• _TASK PROMPT_:
Keep every line in which "including" occurs and drop the rest of the data.

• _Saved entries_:
......

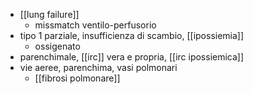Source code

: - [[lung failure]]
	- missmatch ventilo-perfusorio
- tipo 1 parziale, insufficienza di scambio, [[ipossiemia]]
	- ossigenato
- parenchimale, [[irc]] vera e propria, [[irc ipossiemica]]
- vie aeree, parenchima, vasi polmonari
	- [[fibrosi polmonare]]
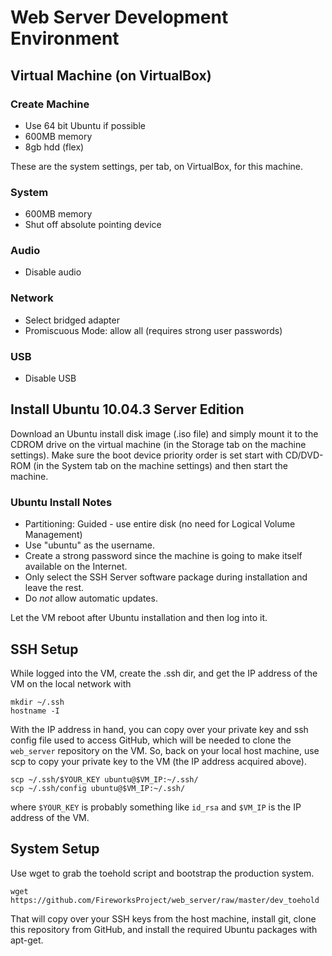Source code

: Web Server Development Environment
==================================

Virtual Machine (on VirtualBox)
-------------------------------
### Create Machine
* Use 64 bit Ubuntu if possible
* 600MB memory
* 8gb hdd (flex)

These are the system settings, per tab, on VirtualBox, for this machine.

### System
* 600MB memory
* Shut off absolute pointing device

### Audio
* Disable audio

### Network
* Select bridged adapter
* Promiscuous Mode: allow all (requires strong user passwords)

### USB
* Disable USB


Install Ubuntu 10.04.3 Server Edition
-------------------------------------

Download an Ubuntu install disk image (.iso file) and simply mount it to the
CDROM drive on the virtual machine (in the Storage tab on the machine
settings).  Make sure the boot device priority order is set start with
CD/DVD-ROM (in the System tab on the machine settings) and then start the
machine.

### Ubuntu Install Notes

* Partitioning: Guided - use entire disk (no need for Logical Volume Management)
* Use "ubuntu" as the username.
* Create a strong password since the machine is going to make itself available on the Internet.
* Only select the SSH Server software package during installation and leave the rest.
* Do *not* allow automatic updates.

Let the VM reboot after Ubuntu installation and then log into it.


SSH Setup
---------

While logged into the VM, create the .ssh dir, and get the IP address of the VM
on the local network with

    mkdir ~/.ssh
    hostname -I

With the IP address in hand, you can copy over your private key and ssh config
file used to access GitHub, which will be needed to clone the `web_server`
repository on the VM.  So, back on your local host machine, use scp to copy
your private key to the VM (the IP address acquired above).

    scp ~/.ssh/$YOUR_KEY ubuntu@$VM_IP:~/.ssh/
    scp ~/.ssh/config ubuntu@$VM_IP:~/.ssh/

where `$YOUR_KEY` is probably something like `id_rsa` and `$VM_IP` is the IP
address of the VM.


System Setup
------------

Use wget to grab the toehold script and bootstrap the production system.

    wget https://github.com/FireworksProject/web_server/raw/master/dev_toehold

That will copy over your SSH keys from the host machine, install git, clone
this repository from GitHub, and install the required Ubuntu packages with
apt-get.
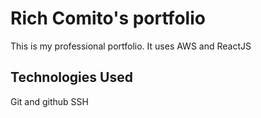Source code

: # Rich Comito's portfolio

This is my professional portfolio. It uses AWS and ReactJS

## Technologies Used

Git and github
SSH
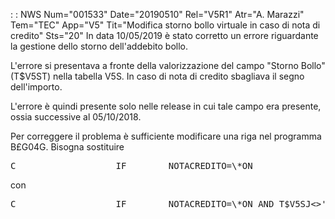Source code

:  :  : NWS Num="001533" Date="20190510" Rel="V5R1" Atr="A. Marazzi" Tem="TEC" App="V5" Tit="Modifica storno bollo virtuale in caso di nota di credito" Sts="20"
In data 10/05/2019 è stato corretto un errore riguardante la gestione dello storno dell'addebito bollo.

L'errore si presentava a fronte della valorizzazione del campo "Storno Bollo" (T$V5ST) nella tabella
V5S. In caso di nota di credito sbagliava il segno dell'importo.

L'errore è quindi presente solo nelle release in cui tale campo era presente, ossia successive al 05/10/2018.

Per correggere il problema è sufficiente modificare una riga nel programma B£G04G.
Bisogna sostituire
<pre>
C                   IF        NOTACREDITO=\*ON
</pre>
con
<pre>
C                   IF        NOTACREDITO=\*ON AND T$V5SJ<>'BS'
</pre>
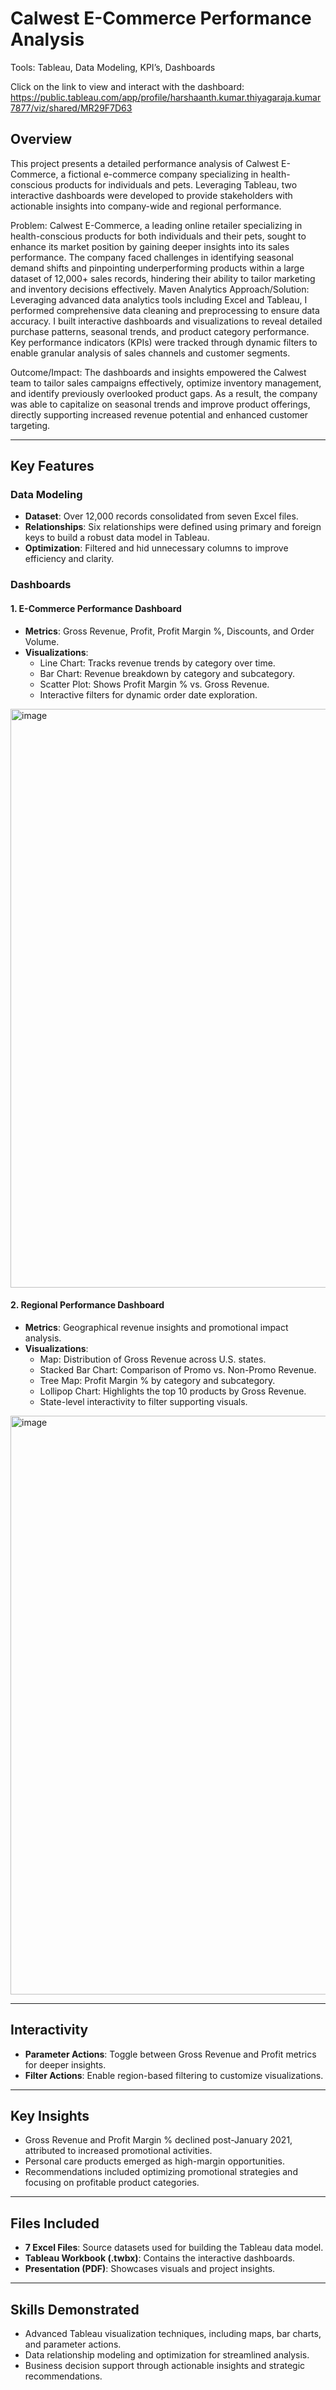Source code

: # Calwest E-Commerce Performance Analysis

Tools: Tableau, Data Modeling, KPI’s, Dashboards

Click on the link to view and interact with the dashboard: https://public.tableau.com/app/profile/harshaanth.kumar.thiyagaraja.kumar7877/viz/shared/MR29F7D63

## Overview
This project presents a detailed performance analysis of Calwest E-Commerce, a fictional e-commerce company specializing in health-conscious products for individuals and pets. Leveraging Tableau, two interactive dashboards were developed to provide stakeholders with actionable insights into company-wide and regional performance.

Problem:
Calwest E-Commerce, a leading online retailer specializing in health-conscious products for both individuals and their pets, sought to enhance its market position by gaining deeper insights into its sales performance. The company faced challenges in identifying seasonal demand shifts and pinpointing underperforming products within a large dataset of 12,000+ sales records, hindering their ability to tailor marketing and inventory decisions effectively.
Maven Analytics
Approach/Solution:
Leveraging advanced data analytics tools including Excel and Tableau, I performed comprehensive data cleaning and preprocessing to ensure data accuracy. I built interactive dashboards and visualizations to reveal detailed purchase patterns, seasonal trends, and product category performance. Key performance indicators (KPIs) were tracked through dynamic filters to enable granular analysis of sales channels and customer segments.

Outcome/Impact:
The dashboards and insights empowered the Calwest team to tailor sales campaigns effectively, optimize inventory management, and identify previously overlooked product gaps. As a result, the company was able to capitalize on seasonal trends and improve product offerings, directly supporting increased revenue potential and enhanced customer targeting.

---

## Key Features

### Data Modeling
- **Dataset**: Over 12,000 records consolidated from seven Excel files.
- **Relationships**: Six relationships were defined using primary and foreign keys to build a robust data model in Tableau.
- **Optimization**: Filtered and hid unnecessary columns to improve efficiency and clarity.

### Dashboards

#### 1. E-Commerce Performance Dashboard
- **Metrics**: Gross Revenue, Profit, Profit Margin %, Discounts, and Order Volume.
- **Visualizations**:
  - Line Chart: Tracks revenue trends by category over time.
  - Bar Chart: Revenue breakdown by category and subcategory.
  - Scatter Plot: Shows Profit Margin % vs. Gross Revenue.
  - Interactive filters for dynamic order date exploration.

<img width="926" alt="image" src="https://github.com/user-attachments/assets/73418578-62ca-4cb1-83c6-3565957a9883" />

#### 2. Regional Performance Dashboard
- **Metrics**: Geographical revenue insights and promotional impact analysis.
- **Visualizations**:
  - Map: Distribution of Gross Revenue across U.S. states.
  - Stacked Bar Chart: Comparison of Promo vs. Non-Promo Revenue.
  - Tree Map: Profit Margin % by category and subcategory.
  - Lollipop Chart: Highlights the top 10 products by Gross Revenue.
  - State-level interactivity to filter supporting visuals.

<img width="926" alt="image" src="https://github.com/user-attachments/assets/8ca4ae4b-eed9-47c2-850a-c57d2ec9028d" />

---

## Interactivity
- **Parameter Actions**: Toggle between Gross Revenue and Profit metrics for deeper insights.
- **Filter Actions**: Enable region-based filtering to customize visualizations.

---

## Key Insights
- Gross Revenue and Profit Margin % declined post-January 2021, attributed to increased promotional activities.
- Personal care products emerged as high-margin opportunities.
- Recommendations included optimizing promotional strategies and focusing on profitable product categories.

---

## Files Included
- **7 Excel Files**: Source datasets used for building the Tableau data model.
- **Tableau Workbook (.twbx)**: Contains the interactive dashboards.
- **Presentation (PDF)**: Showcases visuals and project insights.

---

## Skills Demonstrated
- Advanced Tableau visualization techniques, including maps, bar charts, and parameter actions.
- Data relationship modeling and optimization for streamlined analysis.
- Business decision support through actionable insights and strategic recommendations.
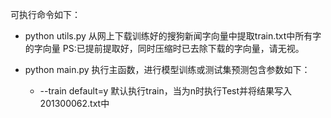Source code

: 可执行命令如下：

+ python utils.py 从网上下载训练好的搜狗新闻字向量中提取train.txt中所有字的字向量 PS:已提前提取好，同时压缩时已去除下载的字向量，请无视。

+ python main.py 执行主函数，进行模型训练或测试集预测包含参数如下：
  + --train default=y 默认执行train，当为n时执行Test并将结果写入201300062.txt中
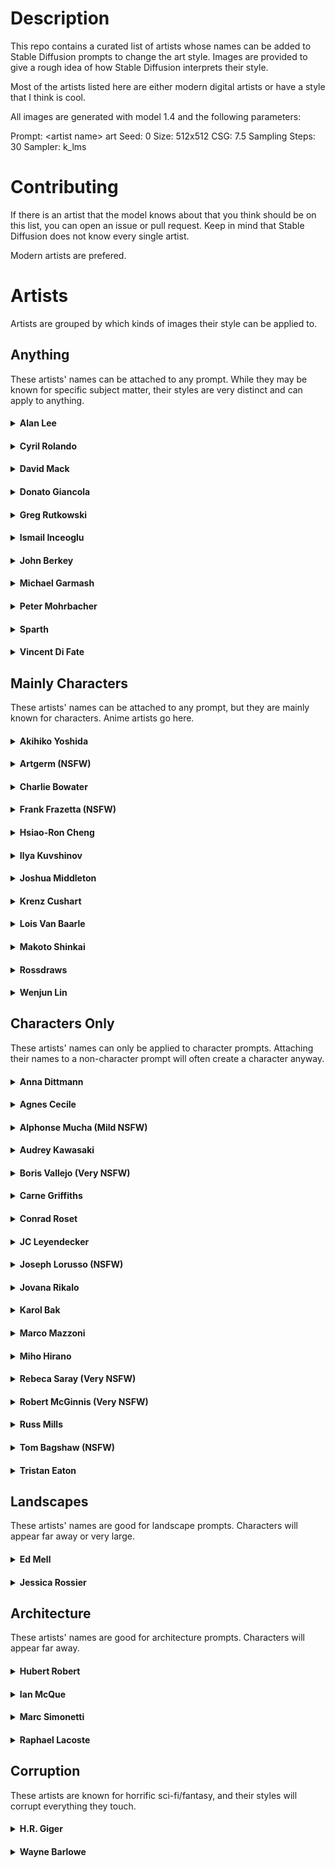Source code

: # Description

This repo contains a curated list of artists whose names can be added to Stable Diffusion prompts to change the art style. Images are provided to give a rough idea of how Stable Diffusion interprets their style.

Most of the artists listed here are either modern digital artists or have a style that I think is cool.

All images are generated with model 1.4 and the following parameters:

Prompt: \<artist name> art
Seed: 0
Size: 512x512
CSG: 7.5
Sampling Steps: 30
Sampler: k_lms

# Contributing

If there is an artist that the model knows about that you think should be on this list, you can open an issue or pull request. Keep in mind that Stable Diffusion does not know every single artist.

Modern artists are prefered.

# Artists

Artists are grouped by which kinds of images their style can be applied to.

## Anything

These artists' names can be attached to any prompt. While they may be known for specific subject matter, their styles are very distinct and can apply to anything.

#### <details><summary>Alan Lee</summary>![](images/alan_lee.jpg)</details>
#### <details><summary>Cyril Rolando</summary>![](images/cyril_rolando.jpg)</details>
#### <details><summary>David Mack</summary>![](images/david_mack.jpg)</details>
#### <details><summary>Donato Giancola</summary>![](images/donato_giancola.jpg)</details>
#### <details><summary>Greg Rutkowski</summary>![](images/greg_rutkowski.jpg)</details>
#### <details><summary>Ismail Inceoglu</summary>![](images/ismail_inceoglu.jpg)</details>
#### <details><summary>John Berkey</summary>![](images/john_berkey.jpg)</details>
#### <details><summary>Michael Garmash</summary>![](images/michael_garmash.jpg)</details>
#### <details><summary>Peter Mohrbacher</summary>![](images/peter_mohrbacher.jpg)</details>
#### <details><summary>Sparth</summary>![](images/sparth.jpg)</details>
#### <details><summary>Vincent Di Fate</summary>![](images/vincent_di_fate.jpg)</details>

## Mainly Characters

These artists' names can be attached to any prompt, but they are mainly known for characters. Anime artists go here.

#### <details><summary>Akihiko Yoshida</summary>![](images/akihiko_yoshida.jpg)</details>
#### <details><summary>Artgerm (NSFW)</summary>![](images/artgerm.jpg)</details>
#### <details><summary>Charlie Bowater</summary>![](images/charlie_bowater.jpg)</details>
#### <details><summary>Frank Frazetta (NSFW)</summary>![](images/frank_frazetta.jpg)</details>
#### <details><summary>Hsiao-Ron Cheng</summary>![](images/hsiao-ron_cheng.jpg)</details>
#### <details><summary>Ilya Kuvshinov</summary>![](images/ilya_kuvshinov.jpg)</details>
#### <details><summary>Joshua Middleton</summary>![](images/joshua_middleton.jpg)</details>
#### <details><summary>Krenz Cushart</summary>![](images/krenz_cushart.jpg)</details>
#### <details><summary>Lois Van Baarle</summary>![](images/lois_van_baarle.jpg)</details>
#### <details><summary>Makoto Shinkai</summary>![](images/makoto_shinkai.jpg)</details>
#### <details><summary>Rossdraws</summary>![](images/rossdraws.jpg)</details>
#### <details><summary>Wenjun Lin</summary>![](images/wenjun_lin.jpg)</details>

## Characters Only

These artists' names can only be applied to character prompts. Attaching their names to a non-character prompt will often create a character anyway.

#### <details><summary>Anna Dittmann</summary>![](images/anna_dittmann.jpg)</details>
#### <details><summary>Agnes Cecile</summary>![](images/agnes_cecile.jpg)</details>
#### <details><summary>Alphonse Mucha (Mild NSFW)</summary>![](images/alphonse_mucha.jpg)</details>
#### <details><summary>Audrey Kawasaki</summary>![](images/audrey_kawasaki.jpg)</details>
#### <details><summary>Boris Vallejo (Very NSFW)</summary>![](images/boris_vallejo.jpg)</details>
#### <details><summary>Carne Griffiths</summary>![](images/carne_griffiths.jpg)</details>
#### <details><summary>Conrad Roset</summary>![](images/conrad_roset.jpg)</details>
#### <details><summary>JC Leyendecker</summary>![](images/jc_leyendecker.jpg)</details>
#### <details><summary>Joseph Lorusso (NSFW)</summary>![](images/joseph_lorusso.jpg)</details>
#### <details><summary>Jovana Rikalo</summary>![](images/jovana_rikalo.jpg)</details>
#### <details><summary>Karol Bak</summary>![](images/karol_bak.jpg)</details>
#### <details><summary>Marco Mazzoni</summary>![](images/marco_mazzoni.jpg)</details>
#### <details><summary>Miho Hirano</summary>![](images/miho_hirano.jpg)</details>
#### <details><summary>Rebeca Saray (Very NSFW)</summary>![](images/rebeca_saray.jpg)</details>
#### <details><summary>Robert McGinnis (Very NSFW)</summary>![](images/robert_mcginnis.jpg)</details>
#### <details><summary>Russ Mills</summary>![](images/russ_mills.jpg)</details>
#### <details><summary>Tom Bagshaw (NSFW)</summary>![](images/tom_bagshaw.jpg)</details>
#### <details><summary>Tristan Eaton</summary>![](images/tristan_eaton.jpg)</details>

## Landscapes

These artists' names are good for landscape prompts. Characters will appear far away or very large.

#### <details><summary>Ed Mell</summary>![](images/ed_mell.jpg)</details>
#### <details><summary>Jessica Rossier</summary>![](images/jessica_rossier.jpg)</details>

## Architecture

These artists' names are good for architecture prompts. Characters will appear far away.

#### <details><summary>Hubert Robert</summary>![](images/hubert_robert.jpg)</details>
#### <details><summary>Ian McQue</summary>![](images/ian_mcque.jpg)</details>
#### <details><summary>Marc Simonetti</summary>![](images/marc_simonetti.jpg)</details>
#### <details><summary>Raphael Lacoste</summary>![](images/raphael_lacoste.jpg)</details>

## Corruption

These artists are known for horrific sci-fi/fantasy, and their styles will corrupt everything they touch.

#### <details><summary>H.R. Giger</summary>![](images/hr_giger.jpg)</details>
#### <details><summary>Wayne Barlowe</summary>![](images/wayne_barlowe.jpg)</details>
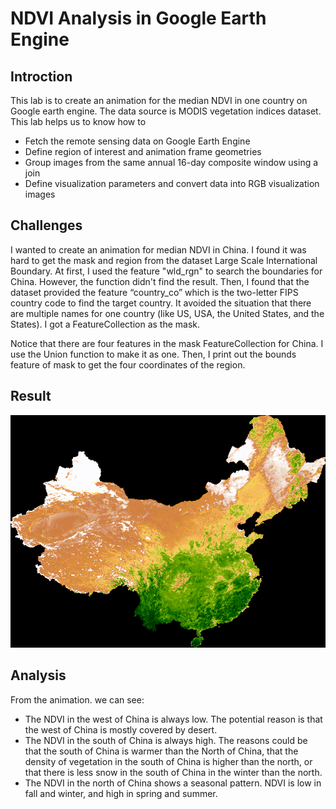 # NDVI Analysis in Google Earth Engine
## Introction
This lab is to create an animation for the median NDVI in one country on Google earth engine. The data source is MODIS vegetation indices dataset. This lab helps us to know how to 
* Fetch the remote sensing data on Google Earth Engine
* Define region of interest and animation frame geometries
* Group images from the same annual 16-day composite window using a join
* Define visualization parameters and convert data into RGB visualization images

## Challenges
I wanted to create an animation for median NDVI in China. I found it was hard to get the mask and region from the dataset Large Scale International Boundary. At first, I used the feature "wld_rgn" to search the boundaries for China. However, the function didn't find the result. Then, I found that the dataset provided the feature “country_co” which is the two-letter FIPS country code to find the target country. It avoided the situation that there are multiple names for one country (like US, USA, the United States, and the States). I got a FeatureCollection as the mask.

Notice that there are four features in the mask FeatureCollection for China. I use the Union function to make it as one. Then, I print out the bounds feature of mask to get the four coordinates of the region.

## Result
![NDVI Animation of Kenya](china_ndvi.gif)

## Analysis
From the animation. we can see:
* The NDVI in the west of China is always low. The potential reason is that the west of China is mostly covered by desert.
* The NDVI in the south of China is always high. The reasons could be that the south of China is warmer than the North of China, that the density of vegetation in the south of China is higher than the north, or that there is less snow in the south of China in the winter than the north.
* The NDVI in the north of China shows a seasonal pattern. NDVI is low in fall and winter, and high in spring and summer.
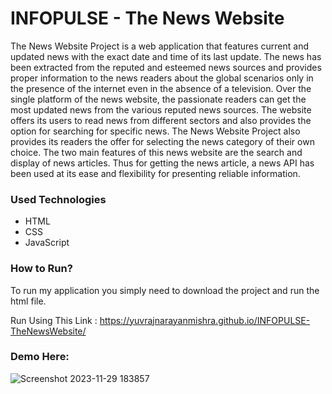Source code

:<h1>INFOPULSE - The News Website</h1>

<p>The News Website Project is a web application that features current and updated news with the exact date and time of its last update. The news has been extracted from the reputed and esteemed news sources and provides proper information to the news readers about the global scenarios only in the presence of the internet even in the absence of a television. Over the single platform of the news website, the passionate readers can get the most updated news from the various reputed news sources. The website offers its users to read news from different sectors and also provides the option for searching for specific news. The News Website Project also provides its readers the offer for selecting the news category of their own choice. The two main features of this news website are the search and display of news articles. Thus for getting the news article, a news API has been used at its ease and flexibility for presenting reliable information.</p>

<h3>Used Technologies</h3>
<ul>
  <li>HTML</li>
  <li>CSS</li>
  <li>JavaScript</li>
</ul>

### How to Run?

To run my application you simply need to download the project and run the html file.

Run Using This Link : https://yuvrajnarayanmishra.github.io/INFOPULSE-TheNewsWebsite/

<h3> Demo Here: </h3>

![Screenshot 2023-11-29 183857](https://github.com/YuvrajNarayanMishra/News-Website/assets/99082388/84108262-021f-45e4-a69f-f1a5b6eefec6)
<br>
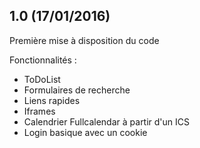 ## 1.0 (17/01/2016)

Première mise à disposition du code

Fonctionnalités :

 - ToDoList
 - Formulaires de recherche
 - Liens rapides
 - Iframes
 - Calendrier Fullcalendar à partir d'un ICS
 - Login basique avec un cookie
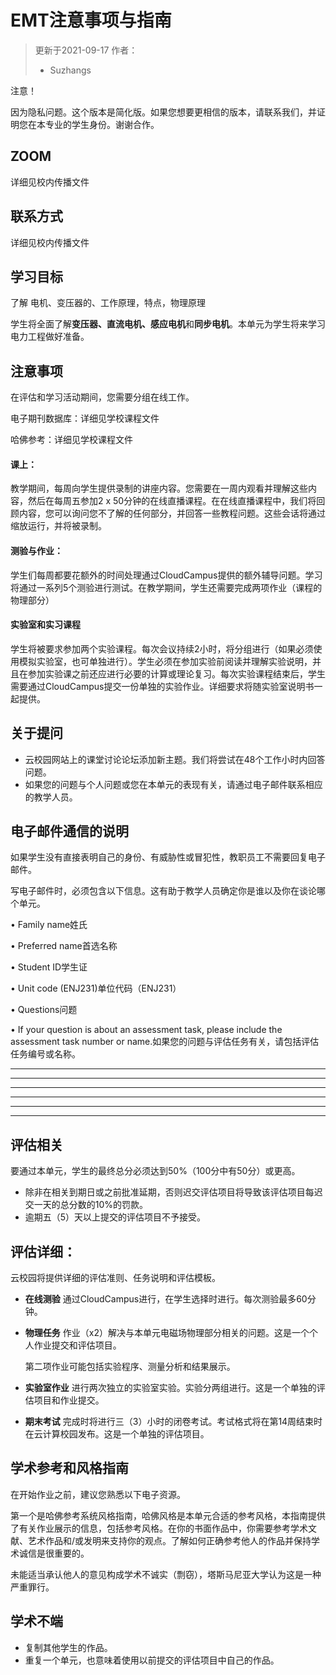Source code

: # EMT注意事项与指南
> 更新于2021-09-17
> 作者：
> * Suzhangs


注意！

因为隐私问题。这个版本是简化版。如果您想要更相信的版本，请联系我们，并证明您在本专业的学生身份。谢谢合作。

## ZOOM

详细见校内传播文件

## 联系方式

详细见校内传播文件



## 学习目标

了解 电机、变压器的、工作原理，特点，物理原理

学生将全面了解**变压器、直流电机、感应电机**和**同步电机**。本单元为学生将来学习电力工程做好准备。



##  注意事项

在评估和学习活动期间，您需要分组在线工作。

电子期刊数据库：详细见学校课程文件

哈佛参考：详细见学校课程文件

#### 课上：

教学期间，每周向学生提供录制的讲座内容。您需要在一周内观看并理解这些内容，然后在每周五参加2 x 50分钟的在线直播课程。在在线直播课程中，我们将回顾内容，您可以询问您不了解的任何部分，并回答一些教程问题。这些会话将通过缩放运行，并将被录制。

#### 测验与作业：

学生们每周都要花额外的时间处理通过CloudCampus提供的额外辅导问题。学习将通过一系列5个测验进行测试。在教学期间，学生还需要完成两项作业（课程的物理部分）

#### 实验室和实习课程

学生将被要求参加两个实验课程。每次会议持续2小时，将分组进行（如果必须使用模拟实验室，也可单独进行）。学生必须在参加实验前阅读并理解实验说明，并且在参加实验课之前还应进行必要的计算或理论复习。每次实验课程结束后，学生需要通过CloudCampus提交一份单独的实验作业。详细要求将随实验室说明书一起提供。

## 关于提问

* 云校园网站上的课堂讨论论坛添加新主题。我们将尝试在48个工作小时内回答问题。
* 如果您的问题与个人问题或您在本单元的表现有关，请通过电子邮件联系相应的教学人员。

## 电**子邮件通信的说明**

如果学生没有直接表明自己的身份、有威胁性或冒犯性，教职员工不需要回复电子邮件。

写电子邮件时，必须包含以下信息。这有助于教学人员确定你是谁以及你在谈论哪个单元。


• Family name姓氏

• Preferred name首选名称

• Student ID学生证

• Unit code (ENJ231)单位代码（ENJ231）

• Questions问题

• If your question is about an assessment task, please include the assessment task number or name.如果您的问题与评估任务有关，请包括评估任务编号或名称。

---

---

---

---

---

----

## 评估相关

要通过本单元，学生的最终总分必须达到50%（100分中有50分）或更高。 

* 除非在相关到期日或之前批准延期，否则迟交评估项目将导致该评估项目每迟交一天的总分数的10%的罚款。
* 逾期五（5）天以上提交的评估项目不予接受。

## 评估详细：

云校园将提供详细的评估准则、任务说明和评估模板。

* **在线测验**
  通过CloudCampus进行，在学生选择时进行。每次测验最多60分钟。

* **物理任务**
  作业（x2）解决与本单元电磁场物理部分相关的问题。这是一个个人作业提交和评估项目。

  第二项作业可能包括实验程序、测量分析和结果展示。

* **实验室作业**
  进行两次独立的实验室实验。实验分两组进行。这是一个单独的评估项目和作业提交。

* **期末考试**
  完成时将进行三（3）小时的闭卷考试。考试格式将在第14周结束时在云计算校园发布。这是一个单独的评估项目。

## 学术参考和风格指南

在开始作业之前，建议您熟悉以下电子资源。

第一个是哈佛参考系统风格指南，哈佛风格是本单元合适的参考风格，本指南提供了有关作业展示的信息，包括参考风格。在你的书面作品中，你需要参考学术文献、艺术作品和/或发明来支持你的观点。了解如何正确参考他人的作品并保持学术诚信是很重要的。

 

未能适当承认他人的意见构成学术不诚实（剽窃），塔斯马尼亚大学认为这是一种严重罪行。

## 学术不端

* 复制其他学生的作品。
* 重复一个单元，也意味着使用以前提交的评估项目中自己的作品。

......

• _RESULT FOR THIS EXERCISE_:
Leveraging advanced data analytics tools including Excel and Tableau, I performed comprehensive data cleaning and preprocessing to ensure data accuracy. I built interactive dashboards and visualizations to reveal detailed purchase patterns, seasonal trends, and product category performance. Key performance indicators (KPIs) were tracked through dynamic filters to enable granular analysis of sales channels and customer segments.
- Advanced Tableau visualization techniques, including maps, bar charts, and parameter actions.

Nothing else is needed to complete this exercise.